**TASK DIRECTIONS:** Read through the data, and wherever a line holds the word "labours", write that line out.

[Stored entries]
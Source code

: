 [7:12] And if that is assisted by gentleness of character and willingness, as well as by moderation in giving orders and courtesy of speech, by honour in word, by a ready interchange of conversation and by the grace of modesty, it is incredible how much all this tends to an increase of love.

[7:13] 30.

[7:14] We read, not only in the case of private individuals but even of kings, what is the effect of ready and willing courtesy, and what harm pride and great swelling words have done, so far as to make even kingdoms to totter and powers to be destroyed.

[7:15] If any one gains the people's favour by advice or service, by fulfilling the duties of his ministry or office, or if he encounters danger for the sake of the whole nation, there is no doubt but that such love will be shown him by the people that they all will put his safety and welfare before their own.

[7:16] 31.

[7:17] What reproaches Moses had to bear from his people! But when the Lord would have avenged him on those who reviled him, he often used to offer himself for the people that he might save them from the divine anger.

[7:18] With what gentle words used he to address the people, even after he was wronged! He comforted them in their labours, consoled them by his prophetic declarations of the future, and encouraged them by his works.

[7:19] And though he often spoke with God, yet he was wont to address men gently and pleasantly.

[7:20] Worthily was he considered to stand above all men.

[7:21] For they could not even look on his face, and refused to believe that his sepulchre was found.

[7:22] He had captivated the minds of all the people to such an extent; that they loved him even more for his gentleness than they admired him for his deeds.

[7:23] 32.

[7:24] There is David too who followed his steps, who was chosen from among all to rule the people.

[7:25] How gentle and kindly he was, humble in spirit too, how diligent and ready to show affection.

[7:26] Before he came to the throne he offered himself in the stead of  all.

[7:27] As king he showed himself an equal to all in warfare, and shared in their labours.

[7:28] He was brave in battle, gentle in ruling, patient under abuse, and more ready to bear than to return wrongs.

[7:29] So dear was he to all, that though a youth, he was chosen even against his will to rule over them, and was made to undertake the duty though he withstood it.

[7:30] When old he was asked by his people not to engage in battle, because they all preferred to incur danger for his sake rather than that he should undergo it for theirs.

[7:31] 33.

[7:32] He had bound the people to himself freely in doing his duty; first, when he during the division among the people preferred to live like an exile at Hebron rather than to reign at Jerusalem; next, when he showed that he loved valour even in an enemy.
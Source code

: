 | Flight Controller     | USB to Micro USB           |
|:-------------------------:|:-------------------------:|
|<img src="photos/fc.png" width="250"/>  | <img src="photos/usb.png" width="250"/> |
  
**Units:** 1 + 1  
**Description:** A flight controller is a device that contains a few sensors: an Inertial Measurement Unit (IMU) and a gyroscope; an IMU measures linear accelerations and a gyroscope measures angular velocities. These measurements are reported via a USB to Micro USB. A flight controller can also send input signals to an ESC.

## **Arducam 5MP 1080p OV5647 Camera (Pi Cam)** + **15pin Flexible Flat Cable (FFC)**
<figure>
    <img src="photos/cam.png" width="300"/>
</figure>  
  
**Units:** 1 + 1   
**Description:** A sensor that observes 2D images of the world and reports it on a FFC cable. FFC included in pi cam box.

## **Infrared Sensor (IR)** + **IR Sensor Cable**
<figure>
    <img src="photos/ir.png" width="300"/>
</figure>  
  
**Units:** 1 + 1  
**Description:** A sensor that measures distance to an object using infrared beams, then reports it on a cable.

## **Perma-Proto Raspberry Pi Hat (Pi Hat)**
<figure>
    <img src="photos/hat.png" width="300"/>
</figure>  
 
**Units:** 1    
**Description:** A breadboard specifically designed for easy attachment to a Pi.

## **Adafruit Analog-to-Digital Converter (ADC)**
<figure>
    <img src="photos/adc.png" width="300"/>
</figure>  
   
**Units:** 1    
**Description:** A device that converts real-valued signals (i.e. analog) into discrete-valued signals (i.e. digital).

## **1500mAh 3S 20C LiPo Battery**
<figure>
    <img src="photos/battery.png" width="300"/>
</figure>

**EXERCISE ANSWER:**
[7:18] With what gentle words used he to address the people, even after he was wronged! He comforted them in their labours, consoled them by his prophetic declarations of the future, and encouraged them by his works.
[7:27] As king he showed himself an equal to all in warfare, and shared in their labours.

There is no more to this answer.